74 Mo. App. 155 | Mo. Ct. App. | 1898
— This is a suit in equity the object of which was to obtain a decree cancelling a certain written contract hereinafter referred to. There was a decree for the plaintiff in conformity to the prayer of the petition and defendant appealed.
It is further alleged that the plaintiff, at the same time and on the same terms and conditions as those provided in the said assignment made by him to said Shuman and associates, likewise assigned to said defendant the two tenths interest in said patent rights not theretofore assigned to said Shuman and associates. It was further alleged therein that the said assignment of Shuman and associates was made to defendant with a full knowledge by the latter of all the provisions of the assignment from plaintiff to Shuman and associates. There was also these further allegations therein contained, viz.: That plaintiff performed all the conditions and requirements required of him under the contract as set out in this petition, but the defendants jointly and severally have failed and neglected to perform the conditions on their part set out in said contract, to wit: That as stated in said contract, owing to the nature of the grant and license transferred in said contract, the said patent inventions that the defendants were to immediately put into practical operation, and use .every reasonable effort to make the inventions transferred to the defendants successful and profitable, as well to the plaintiff as to the defendants; that the defendants since the date of said contract have wholly failed, neglected' and refused to account for and pay over to the plaintiff one fifth of: the net proceeds of all pumps manufactured by them or sold by them under such patent inventions; that they failed and neglected to render to plaintiff statements or exhibits showing the amount or number of pumps manufactured or
That the rights of the plaintiff transferred by said contract are represented by patents from the United States government, which of themselves bore certain dates and by their provisions and under the law only secured to the plaintiff the profits and use of his certain inventions for a definite and fixed time. And that the defendants by failing to comply with the terms of the contract herein set out are daily and constantly lessen
Plaintiff alleges that he is now and always has been unable by law to collect the royalties and profits secured to him by said contract, from the defendants or any of them, for the reason that they have been since or about the time of said contract and up to this time, insolvent and irresponsible. Wherefore plaintiff says that by reason of the facts stated he has no remedy at law, and from the nature of the grant, the remedy at law would not be sufficient to compensate him in his right or to restore to him his rights under such contract; that he has suffered and is now suffering an irreparable damage from the defendants on account of the breaches of said contract set out in the petition. Wherefore he prays that the contract entered into between himself and the defendants and the National Pump Company, assignee or transferee, be by the court canceled and held for naught, and for such other general and special relief as the court may see meet and proper.
The whole doctrine of courts of equity on this subject is referable to the general jurisdiction which it exercises in favor of a party quia timet. This jurisdiction is founded on the administration of a protective or preventive justice.

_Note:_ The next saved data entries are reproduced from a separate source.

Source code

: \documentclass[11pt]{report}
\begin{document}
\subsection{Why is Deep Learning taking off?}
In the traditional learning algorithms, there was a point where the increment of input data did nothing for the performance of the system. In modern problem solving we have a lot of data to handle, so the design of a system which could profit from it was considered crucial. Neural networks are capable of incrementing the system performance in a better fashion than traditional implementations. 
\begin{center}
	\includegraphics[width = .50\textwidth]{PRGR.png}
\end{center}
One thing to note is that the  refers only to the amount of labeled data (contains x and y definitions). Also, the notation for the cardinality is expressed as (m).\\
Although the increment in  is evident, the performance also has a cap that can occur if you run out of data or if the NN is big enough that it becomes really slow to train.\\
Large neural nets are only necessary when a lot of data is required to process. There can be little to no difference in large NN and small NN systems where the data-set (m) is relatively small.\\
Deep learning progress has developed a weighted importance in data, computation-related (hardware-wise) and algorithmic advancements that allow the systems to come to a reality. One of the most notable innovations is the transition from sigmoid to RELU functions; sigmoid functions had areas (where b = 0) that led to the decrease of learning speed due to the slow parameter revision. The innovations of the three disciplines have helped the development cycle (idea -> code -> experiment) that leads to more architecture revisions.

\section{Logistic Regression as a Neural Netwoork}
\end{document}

Story on Eq., sec. 694. It has been declared by the St. Louis court of appeals that rescission is a matter of right where a contract is voidable for fraud or is the result of mutual mistake. Mfg. Co. v. McCord, 65 Mo. App. 507. And by this court that if a party would rescind a contract for fraud or other cause he must, as far as in his power, put the other party in the condition he would have been had the contract not been made. Roetzer v. Packing Co., 58 Mo. App. 264. And this is but an application of the rule that he who seeks equity must do equity.

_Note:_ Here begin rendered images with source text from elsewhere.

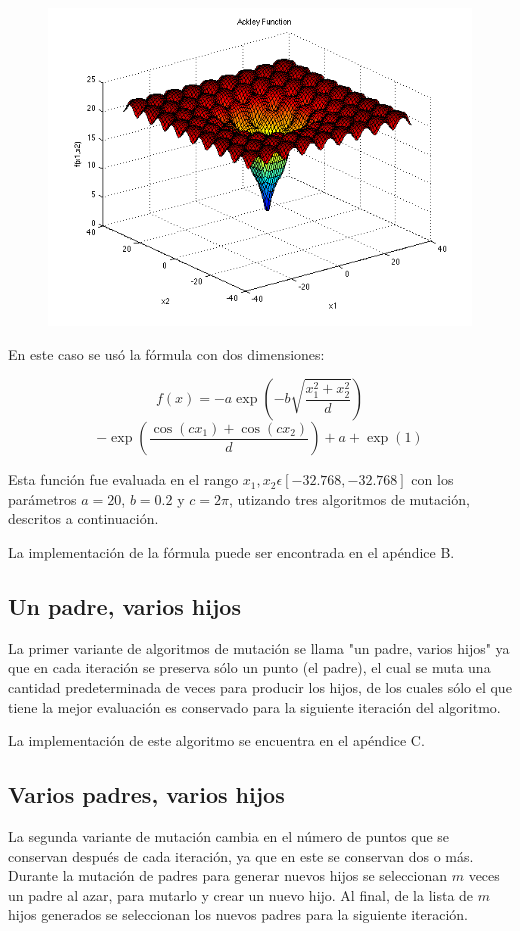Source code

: \documentclass[sigconf,authorversion,nonacm]{acmart}
\begin{document}
\begin{figure}[H]
  \centering
  \includegraphics[width=\linewidth]{ackley.png}
\end{figure}

En este caso se usó la fórmula con dos dimensiones:

$$f(x) = -a \exp \left(-b \sqrt{\frac{x_1^2 + x_2^2}{d}} \right)$$
$$-\exp \left(\frac{\cos (c x_1) + \cos (c x_2)}{d} \right) + a + \exp (1)$$

Esta función fue evaluada en el rango $x_1, x_2 \epsilon [-32.768, -32.768]$ con los parámetros $a = 20$, $b = 0.2$ y $c = 2\pi$, utizando tres algoritmos de mutación, descritos a continuación.

La implementación de la fórmula puede ser encontrada en el apéndice B.

\subsection{Un padre, varios hijos}
La primer variante de algoritmos de mutación se llama "un padre, varios hijos" ya que en cada iteración se preserva sólo un punto (el padre), el cual se muta una cantidad predeterminada de veces para producir los hijos, de los cuales sólo el que tiene la mejor evaluación es conservado para la siguiente iteración del algoritmo.

La implementación de este algoritmo se encuentra en el apéndice C.

\subsection{Varios padres, varios hijos}
La segunda variante de mutación cambia en el número de puntos que se conservan después de cada iteración, ya que en este se conservan dos o más. Durante la mutación de padres para generar nuevos hijos se seleccionan $m$ veces un padre al azar, para mutarlo y crear un nuevo hijo. Al final, de la lista de $m$ hijos generados se seleccionan los nuevos padres para la siguiente iteración.
\end{document}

It is quite manifest that the petition, when tested by the principles to which we have just adverted, must be condemned as insufficient. Neither the allegation of the insolvency of the defendant, nor that of its failure to pay the royalty, nor that of its failure to pay the proceeds of the sale of pumps, nor the allegation of the nonperformance of other conditions of the contract suggest any ground authorizing the rescission of the contract. It is too plain for argument that neither fraud nor any other ground justifying equitable interposition is alleged. The consideration passing from defendant to plaintiff for the interest acquired in the patent rights consisted of money and labor and the amount of the one and value of the other the plaintiff has not offered to return to defendant. This was a condition precedent to his right to relief, even had he, as he has not, by the allegations of his petition shown himself otherwise entitled to the relief demanded. Beach on Eq., sec. 552; Roetzer v. Packing Co., supra.
But however this may be we think, for other reasons previously mentioned, the petition fails to state facts sufficient to warrant the action of a court of equity in decreeing the cancellation of the said contract under which the defendant acquired its interest in said patent rights.
It results that the decree of the circuit court will be reversed.